Lines from the material below that hold the string "should" are what is needed; copy each of them.

▸ **EXTRACTED MATERIAL**
--------------------

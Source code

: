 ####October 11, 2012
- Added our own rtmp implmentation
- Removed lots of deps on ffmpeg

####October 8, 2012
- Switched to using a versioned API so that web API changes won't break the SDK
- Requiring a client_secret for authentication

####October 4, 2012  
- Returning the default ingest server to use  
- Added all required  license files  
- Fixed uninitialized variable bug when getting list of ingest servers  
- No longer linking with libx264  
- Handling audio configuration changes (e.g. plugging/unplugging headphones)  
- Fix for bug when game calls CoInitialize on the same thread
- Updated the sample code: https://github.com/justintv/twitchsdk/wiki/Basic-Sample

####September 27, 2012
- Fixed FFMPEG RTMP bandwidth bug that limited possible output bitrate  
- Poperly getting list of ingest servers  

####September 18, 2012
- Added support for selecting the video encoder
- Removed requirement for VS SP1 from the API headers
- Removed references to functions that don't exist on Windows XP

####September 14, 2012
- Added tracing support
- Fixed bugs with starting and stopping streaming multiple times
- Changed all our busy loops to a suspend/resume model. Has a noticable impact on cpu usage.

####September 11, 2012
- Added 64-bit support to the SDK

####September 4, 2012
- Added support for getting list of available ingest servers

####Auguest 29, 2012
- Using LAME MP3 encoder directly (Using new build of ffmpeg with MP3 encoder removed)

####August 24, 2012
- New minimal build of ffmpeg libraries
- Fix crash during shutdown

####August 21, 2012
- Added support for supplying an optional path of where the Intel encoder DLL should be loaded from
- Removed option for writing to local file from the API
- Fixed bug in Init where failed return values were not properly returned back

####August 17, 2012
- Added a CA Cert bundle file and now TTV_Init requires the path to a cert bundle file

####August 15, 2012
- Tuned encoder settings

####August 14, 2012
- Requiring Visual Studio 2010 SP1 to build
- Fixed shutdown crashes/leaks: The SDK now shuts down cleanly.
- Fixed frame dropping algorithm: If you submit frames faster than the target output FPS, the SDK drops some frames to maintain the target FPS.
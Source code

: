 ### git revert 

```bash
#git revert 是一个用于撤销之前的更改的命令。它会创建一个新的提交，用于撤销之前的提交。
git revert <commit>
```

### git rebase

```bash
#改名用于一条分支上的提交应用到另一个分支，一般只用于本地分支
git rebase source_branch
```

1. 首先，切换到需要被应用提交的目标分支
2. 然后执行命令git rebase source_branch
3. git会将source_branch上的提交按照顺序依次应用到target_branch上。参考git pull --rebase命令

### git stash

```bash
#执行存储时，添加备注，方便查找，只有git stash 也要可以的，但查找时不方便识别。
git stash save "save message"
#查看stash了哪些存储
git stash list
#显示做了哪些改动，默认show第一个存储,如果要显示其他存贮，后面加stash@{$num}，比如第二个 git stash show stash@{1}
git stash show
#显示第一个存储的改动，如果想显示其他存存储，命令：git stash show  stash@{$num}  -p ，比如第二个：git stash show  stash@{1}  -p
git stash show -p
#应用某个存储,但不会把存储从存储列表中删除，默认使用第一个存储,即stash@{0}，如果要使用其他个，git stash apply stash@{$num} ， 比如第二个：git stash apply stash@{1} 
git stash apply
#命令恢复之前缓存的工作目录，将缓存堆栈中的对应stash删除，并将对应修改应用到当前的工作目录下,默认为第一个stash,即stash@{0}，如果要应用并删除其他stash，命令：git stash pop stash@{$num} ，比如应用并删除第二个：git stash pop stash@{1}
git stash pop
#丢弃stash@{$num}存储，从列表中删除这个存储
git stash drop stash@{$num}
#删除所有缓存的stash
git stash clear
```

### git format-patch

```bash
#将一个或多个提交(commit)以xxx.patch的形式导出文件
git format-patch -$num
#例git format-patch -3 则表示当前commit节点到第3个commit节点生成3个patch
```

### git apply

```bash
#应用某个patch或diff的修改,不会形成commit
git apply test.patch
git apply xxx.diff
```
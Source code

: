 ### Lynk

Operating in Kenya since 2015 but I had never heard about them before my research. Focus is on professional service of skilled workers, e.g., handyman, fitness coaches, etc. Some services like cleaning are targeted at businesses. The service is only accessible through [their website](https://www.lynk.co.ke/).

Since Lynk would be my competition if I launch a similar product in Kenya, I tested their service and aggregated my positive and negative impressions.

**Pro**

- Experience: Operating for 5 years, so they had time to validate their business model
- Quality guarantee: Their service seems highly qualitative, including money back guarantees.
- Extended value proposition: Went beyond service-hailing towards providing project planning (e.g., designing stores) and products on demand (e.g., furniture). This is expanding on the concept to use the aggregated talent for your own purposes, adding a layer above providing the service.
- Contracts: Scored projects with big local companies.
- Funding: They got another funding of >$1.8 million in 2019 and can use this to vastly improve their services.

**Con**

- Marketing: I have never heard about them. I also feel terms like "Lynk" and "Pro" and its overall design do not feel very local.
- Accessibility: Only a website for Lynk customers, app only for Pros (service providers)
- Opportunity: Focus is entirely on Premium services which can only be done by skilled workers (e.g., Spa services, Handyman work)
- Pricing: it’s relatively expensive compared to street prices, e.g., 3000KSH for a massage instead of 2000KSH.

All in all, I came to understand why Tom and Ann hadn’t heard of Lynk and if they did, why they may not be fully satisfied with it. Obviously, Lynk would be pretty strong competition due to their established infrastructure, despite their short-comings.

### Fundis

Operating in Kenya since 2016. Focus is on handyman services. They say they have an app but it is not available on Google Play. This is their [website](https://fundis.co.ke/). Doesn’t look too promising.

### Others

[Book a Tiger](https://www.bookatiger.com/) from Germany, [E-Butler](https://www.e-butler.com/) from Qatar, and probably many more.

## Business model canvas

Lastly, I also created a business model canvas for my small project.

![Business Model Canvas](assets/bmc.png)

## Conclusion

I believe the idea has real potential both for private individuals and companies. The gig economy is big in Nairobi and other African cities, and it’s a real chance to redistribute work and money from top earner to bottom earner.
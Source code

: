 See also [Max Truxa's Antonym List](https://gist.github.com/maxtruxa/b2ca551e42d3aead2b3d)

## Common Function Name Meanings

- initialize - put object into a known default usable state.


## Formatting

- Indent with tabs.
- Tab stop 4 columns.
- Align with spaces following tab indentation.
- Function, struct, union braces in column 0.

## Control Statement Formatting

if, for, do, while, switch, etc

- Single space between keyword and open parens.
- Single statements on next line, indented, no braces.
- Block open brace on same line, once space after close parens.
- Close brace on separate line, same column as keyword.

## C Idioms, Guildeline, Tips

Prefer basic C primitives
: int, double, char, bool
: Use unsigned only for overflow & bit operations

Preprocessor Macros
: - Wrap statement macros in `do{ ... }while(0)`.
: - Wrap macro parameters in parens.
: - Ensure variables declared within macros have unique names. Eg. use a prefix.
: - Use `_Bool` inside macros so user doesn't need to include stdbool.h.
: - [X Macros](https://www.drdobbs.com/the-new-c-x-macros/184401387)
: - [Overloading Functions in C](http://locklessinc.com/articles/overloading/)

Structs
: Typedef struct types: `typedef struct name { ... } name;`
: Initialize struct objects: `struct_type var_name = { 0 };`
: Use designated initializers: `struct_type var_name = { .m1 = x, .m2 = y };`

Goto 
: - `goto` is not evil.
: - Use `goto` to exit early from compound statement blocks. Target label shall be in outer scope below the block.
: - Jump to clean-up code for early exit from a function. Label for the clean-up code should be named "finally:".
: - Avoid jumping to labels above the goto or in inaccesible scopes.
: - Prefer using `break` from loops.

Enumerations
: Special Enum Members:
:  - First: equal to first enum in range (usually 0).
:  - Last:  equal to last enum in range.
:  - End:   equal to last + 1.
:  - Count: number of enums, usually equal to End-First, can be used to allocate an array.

--------------------

▸ **FINAL ANSWER**
- Added support for supplying an optional path of where the Intel encoder DLL should be loaded from
: - Jump to clean-up code for early exit from a function. Label for the clean-up code should be named "finally:".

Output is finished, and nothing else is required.